Pour nous ouvrir à l’espérance, débarrassons-nous de ce torticolis de retour à l’ancien qui nous paralyse. Admettons qu’aujourd’hui le chrétien a une vision de Dieu différente ; certes les gens fréquentent moins régulièrement les églises mais ils demandent le mariage religieux, le baptême et la confirmation pour leurs enfants.
Il est possible que certaines personnes soient  choquées par ce comportement, mais comme disait un ancien curé de ma paroisse : « Le Bon Dieu se débrouillera avec eux »!
Les hommes ont de tout temps eu besoin de rites et de signes, il suffit de regarder la pub à la télé, sur les murs, dans notre boîte aux lettres afin de nous vendre un produit.
L’Eglise peut-elle offrir autant de chatoiements et de signes ?  Après tout, l’Eglise c’est nous tous baptisés !

L’espérance face à la mort

 « L’espérance, vertu théologale grâce à laquelle les croyants attendent de Dieu, avec confiance, sa grâce en ce monde et une vie éternelle et heureuse dans l’au-delà »

(catéchisme Eglise catholique1998  p.384)

L’âge aidant, nous devons faire face à quelques incommodités telles que : baisse de l’ouïe ou de la vue, ne plus conduire sa voiture, constater que la terre du jardin est devenue  trop basse ! etc.. Alors, on se dit : c’est la vie, i! en est de plus malheureux . C’est une formule courante et pourtant, ce sont de petites morts bien dérangeantes  qu’il faut accepter.
Mais il en est de bien plus  douloureuses  pour quelqu’un qui a traversé un long désert suite au départ du conjoint, à la mort tragique d’un enfant, après un accident qui nous laisse sur une chaise, ou tout autre évènement tragique. La douleur intense  nous a peut-être déstabilisés au point de perdre courage, de ressentir de la révolte : « pourquoi moi ? ».
L’espérance s’apprend, c’est aussi un choix, une décision. Lorsque nous subissons une épreuve, après un certain temps, nous nous sentons obligés de développer cette espérance  afin de reprendre goût à la vie.
Jésus a été touché devant la mort de son ami Lazarre ; Il s’est aussi  ému face à la mort de la fille de Jaïre  et du jeune homme de Naïm.
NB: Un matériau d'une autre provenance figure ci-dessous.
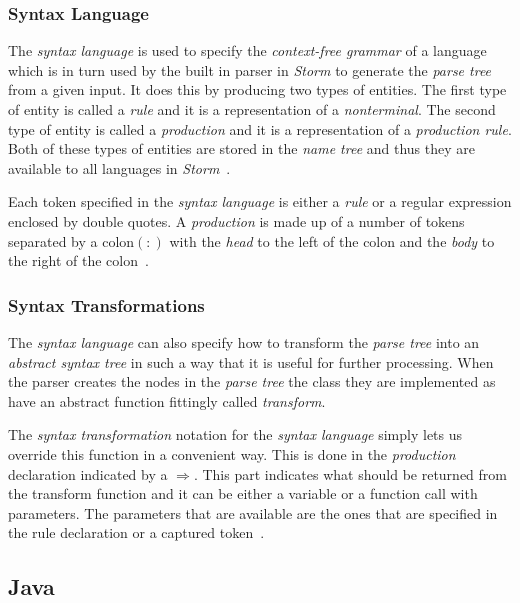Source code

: \documentclass{sigchi}
\begin{document}
\subsubsection{Syntax Language}
The \emph{syntax language} is used to specify the \emph{context-free grammar} of a language which is in turn used by the built in parser in \emph{Storm} to generate the \emph{parse tree} from a given input. It does this by producing two types of entities. The first type of entity is called a \emph{rule} and it is a representation of a \emph{nonterminal}. The second type of entity is called a \emph{production} and it is a representation of a \emph{production rule}. Both of these types of entities are stored in the \emph{name tree} and thus they are available to all languages in \emph{Storm}~\cite{Storm:2023}.

Each token specified in the \emph{syntax language} is either a \emph{rule} or a regular expression enclosed by double quotes. A \emph{production} is made up of a number of tokens separated by a colon$(:)$ with the \emph{head} to the left of the colon and the \emph{body} to the right of the colon~\cite{Storm:2023}.


\subsubsection{Syntax Transformations}
The \emph{syntax language} can also specify how to transform the \emph{parse tree} into an \emph{abstract syntax tree} in such a way that it is useful for further processing. When the parser creates the nodes in the \emph{parse tree} the class they are implemented as have an abstract function fittingly called \emph{transform}.

The \emph{syntax transformation} notation for the \emph{syntax language} simply lets us override this function in a convenient way. This is done in the \emph{production} declaration indicated by a $\Rightarrow$. This part indicates what should be returned from the transform function and it can be either a variable or a function call with parameters. The parameters that are available are the ones that are specified in the rule declaration or a captured token~\cite{Storm:2023}.


\subsection{Java}
\end{document}
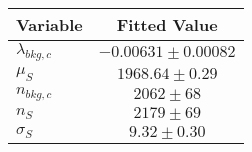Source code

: \begin{tabular}[t]{lc}
\hline
Variable &Fitted Value\\
\hline\hline
$\lambda_{bkg,c}$&$-0.00631\pm0.00082$\\
\hline
$\mu_{S}$&$1968.64\pm0.29$\\
\hline
$n_{bkg,c}$&$2062\pm68$\\
\hline
$n_{S}$&$2179\pm69$\\
\hline
$\sigma_{S}$&$9.32\pm0.30$\\
\hline
\end{tabular}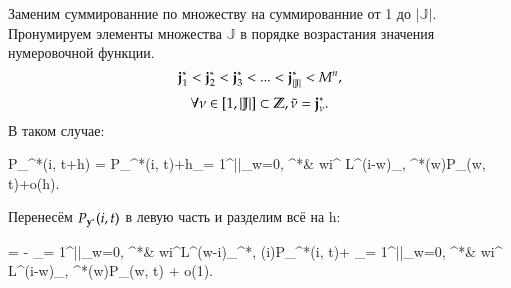Заменим суммированние по множеству на суммированние от 1 до \(|\mathbb{J}|\).
Пронумируем элементы множества \(\mathbb{J}\) в порядке возрастания значения нумеровочной функции.
\[\bold{j}^*_1 < \bold{j}^*_2 < \bold{j}^*_3 <... < \bold{j}^*_{|\mathbb{J}|} < M^n,\]
\[\forall \nu \in [1, |\mathbb{J}|] \subset \mathbb{Z}, \tilde{\nu} = \bold{j}^*_{\nu}.\]
В таком случае:
\begin{urv}{60}
	P_{^*}(i, t+h) = \left[1 - h 
	\sum_{\nu = 1}^{|\mathbb{J}|}\sum_{w=0,\atop \tilde{\nu} \neq \bold{y}^*\& w\neq i}^{\infty}
	L^{(w-i)}_{ \bold{y}^*, \tilde{\nu}}(i)\right]
	P_{^*}(i, t)+h\sum_{\nu = 1}^{||}\sum_{w=0,\atop \tilde{\nu} \neq {}^*\& w\neq i}^{\infty}
	L^{(i-w)}_{\tilde{\nu}, ^*}(w)P_{\tilde{\nu}}(w, t)+o(h).
\end{urv}
Перенесём \(P_{\bold{y}^*}(i, t)\) в левую часть и разделим всё на h:
\begin{urv}{60}
	  =
	- \sum_{\nu = 1}^{||}\sum_{w=0,\atop \tilde{\nu} \neq {}^*\& w\neq i}^{\infty}L^{(w-i)}_{^*, \tilde{\nu}}(i)P_{^*}(i, t)+
	\sum_{\nu = 1}^{||}\sum_{w=0,\atop \tilde{\nu} \neq {}^*\& w\neq i}^{\infty}
	L^{(i-w)}_{\tilde{\nu}, ^*}(w)P_{\tilde{\nu}}(w, t) + o(1).
\end{urv}
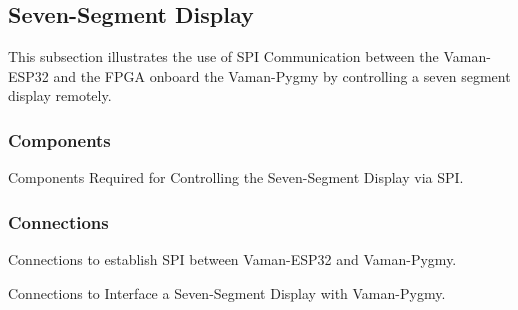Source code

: \subsection{Seven-Segment Display}
This subsection illustrates the use of SPI Communication between the Vaman-ESP32
and the FPGA onboard the Vaman-Pygmy by controlling a seven segment display 
remotely.

\subsubsection{Components}
\begin{table}[!ht]
    \centering
    
    \caption{Components Required for Controlling the Seven-Segment Display via SPI.}
    \label{tab:esp32-fpga-sevenseg-components}
\end{table}

\subsubsection{Connections}
\begin{table}[!ht]
    \centering
    
    \caption{Connections to establish SPI between Vaman-ESP32 and Vaman-Pygmy.}
    \label{tab:esp32-fpga-sevenseg-vaman-connections}
\end{table}

\begin{table}[!ht]
    \centering
    
    \caption{Connections to Interface a Seven-Segment Display with Vaman-Pygmy.}
    \label{tab:esp32-fpga-sevenseg-display-connections}
\end{table}

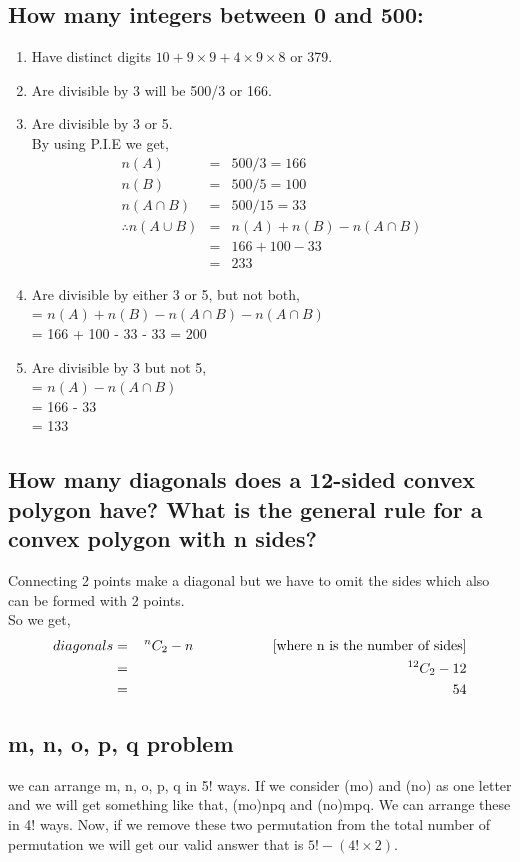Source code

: \documentclass{article}
\begin{document}
\subsection{How many integers between 0 and 500:}
\begin{enumerate}
\item Have distinct digits $10 + 9\times 9 + 4\times9\times8$ or 379.
\item Are divisible by 3 will be 500/3 or 166.
\item{Are divisible by 3 or 5.\\
By using P.I.E we get,
\begin{eqnarray*}
    n(A) &=& 500/3 = 166\\
    n(B) &=& 500/5 = 100\\
    n(A\cap B) &=& 500/15 = 33\\
    \therefore n(A\cup B) &=& n(A) + n(B) - n(A\cap B)\\
    &=& 166 + 100 -33\\
    &=& 233
\end{eqnarray*}
}
\item{ Are divisible by either 3 or 5, but not both,\\ 
= $n(A) + n(B) - n(A\cap B)-n(A\cap B)$\\
= 166 + 100 - 33 - 33
= 200
}

\item{Are divisible by 3 but not 5,\\
= $n(A) - n(A\cap B)$\\
= 166 - 33\\
= 133
}

\end{enumerate}
\subsection{How many diagonals does a 12-sided convex polygon have? What is the general rule for a convex polygon with n sides?}
Connecting 2 points make  a diagonal but we have to omit the sides which also can be formed with 2 points.
\\So we get,
\begin{eqnarray*}
    diagonals &=& \,^{n} C _{2}-n \hspace{2cm}\text{[where n is the number of sides]}\\
    &=& \,^{12} C _{2} - 12\\
    &=& 54
\end{eqnarray*}
\subsection{m, n, o, p, q problem}
we can arrange m, n, o, p, q in 5! ways. If we consider (mo) and (no) as one letter and we will get something like that, (mo)npq and (no)mpq. We can arrange these in 4! ways. Now, if we remove these two permutation from the total number of permutation we will get our valid
answer that is $5! - (4!\times 2)$.
\end{document}
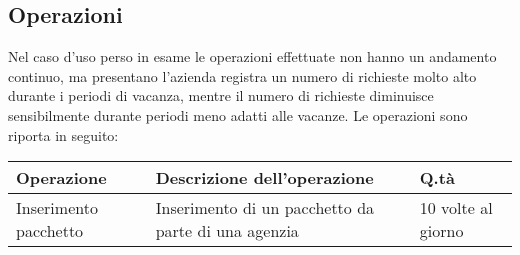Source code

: \subsection{Operazioni}
Nel caso d'uso perso in esame le operazioni effettuate non hanno un andamento continuo, ma presentano l'azienda registra un numero di richieste molto alto durante i periodi di vacanza, mentre il numero di richieste diminuisce sensibilmente durante periodi meno adatti alle vacanze. Le operazioni sono riporta in seguito:
\begin{tabularx}{\textwidth}{X X p{}}
    \toprule
    \textbf{Operazione} & \textbf{Descrizione dell'operazione} & \textbf{Q.tà} \\
    \midrule
    Inserimento pacchetto & Inserimento di un pacchetto da parte di una agenzia & 10 volte al giorno \\

    \bottomrule
\end{tabularx}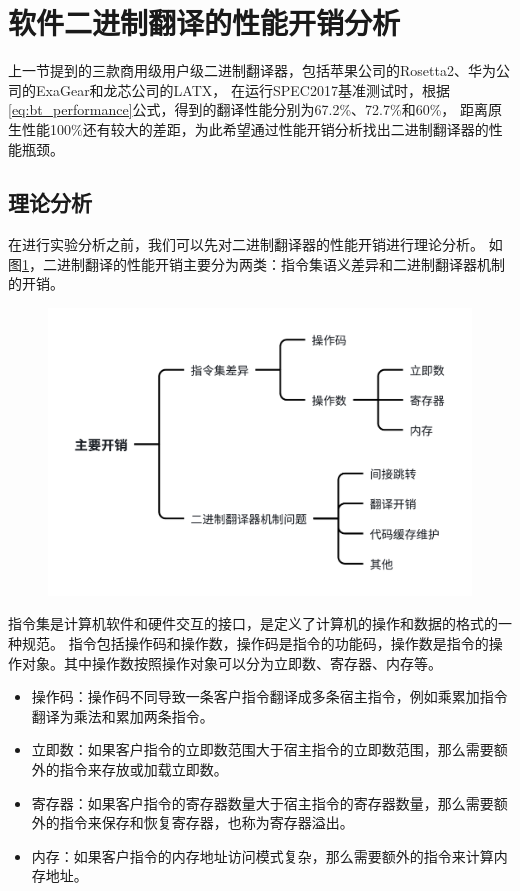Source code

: \section{软件二进制翻译的性能开销分析}\label{sec:bt_overhead_all}

上一节提到的三款商用级用户级二进制翻译器，包括苹果公司的Rosetta2、华为公司的ExaGear和龙芯公司的LATX，
在运行SPEC2017基准测试时，根据\ref{eq:bt_performance}公式，得到的翻译性能分别为67.2\%、72.7\%和60\%，
距离原生性能100\%还有较大的差距，为此希望通过性能开销分析找出二进制翻译器的性能瓶颈。

\subsection{理论分析}\label{sec:bt_overhead}

在进行实验分析之前，我们可以先对二进制翻译器的性能开销进行理论分析。
如图\ref{img:bt_overhead}，二进制翻译的性能开销主要分为两类：指令集语义差异和二进制翻译器机制的开销。

\begin{figure}[!htbp]
  \centering
  \includegraphics[width=0.7\linewidth]{./feishuImage/overhead_all.pdf}
  \label{img:bt_overhead}
\end{figure}

指令集是计算机软件和硬件交互的接口，是定义了计算机的操作和数据的格式的一种规范。
指令包括操作码和操作数，操作码是指令的功能码，操作数是指令的操作对象。其中操作数按照操作对象可以分为立即数、寄存器、内存等。
\begin{itemize}
\item 操作码：操作码不同导致一条客户指令翻译成多条宿主指令，例如乘累加指令翻译为乘法和累加两条指令。
\item 立即数：如果客户指令的立即数范围大于宿主指令的立即数范围，那么需要额外的指令来存放或加载立即数。
\item 寄存器：如果客户指令的寄存器数量大于宿主指令的寄存器数量，那么需要额外的指令来保存和恢复寄存器，也称为寄存器溢出。
\item 内存：如果客户指令的内存地址访问模式复杂，那么需要额外的指令来计算内存地址。
\end{itemize}

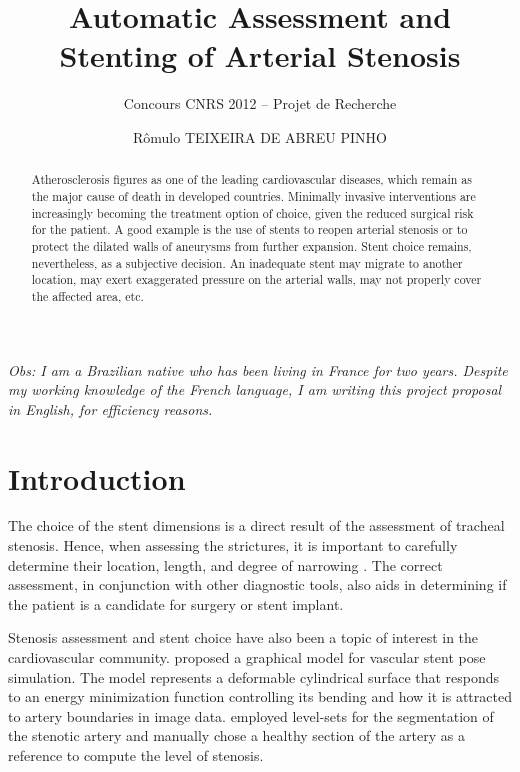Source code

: \documentclass[a4paper]{article}
\title{Automatic Assessment and Stenting of Arterial Stenosis}
\author{Concours CNRS 2012 -- Projet de Recherche}
\date{R\^omulo TEIXEIRA DE ABREU PINHO}
\begin{document}
\maketitle

\begin{noindent}
{\em Obs: I am a Brazilian native who has been living in France for two years. Despite my working knowledge of the French language, I am writing this project proposal in English, for efficiency reasons.}
\end{noindent}

\begin{abstract}
Atherosclerosis figures as one of the leading cardiovascular diseases, which remain as the major cause of death in developed countries. Minimally invasive interventions are increasingly becoming the treatment option of choice, given the reduced surgical risk for the patient. A good example is the use of stents to reopen arterial stenosis or to protect the dilated walls of aneurysms from further expansion. Stent choice remains, nevertheless, as a subjective decision. An inadequate stent may migrate to another location, may exert exaggerated pressure on the arterial walls, may not properly cover the affected area, etc. 
\end{abstract}

\tableofcontents

\section{Introduction}

The choice of the stent dimensions is a direct result of the assessment of tracheal stenosis. Hence, when assessing the strictures, it is important to carefully determine their location, length, and degree of narrowing \citep{Boiselle}. The correct assessment, in conjunction with other diagnostic
tools, also aids in determining if the patient is a candidate for surgery or stent implant.

Stenosis assessment and stent choice have also been a topic of interest in the cardiovascular community. \citet{Florez} proposed a graphical model for vascular stent pose simulation. The model represents a deformable cylindrical surface that responds to an energy minimization function controlling its bending and how it is attracted to artery boundaries in image data. \citet{Bemmel} employed level-sets for the segmentation of the stenotic artery and manually chose a healthy section
of the artery as a reference to compute the level of stenosis.
\end{document}
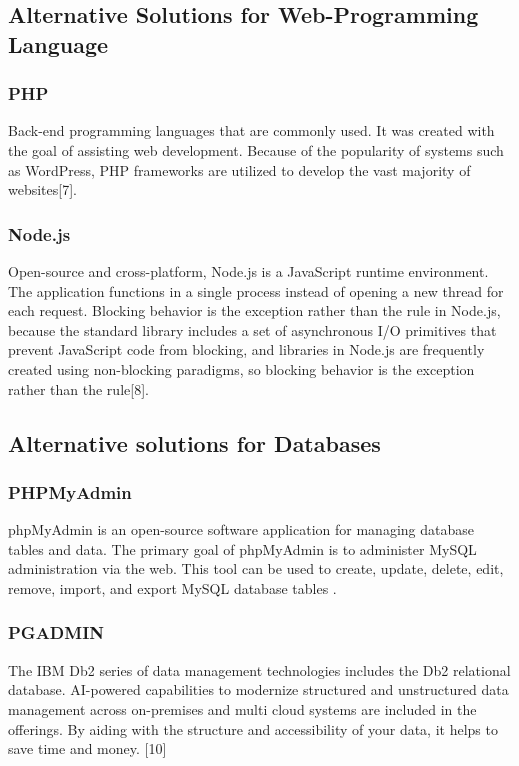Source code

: \documentclass[11pt]{article}
\newcommand\tab[1][1cm]{\hspace*{#1}}
\begin{document}
\subsection{Alternative Solutions for Web-Programming Language}

\subsubsection{PHP}
\tab Back-end programming languages that are commonly used. It was created with the goal of assisting web development. Because of the popularity of systems such as WordPress, PHP frameworks are utilized to develop the vast majority of websites[7].

\subsubsection{Node.js}

\tab Open-source and cross-platform, Node.js is a JavaScript runtime environment. The application functions in a single process instead of opening a new thread for each request. Blocking behavior is the exception rather than the rule in Node.js, because the standard library includes a set of asynchronous I/O primitives that prevent JavaScript code from blocking, and libraries in Node.js are frequently created using non-blocking paradigms, so blocking behavior is the exception rather than the rule[8].

\subsection{Alternative solutions for Databases}

\subsubsection{PHPMyAdmin}
\tab phpMyAdmin is an open-source software application for managing database tables and data. The primary goal of phpMyAdmin is to administer MySQL administration via the web. This tool can be used to create, update, delete, edit, remove, import, and export MySQL database tables \cite{phpAdminIntro}.
\subsubsection{PGADMIN}

\tab The IBM Db2 series of data management technologies includes the Db2 relational database. AI-powered capabilities to modernize structured and unstructured data management across on-premises and multi cloud systems are included in the offerings. By aiding with the structure and accessibility of your data, it helps to save time and money.
[10]
\end{document}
La souffrance des parents ne l’a pas laissé indifférent : Jésus a fait quelque chose pour eux. Très souvent la souffrance physique  est accompagnée d’une grande souffrance morale.
Faire de la mort notre propre mort ne serait-ce pas être attentifs à la peine, prendre part à la douleur des familles éprouvées, essayer de communiquer cette espérance qui présage une  vie heureuse et éternelle ?

L’espérance nourrie  qui nous aide à affronter les épreuves de la vie.

«  Ne vous inquiétez pas pour votre vie de ce que vous mangerez,…la vie n’est-elle pas plus que la nourriture ? » ( Mt 6, 25 )

Se nourrir est  une activité propre à l’être vivant. Il faut manger pour vivre. Mais la vie, n’est pas  que l’absorption d’une nourriture matérielle, c’est aussi une ouverture à la vie spirituelle.
Il s’agit  dès lors de se nourrir de la Parole de Dieu par des  lectures, de la méditation, la prière, les sacrements. La foi suppose d’avoir fait l’expérience de la miséricorde et du pardon de Dieu. Et cette expérience qui va apporter la nourriture à notre espérance.
Si je prête une attention particulière à ceux qui m’entourent, je peux aussi trouver de quoi nourrir mon espérance grâce à leur charisme et à leur bons sens. Les contacts deviennent enrichissants.
Participer à une retraite permet, dans le silence, de descendre au plus profond de soi, de se ressourcer et rajeunir notre espérance. Nous en recueillerons les fruits tels : la paix, la sérénité, la joie du partage, l’amour de soi-même et du prochain.
En tout temps l’espérance est accessible mais peut-être n’en trouvons-nous pas toujours le chemin. Dans nos équipes « Vie Montante », encourageons-nous les uns les autres à témoigner de notre joie de vivre et à partager l’espérance qui nous anime.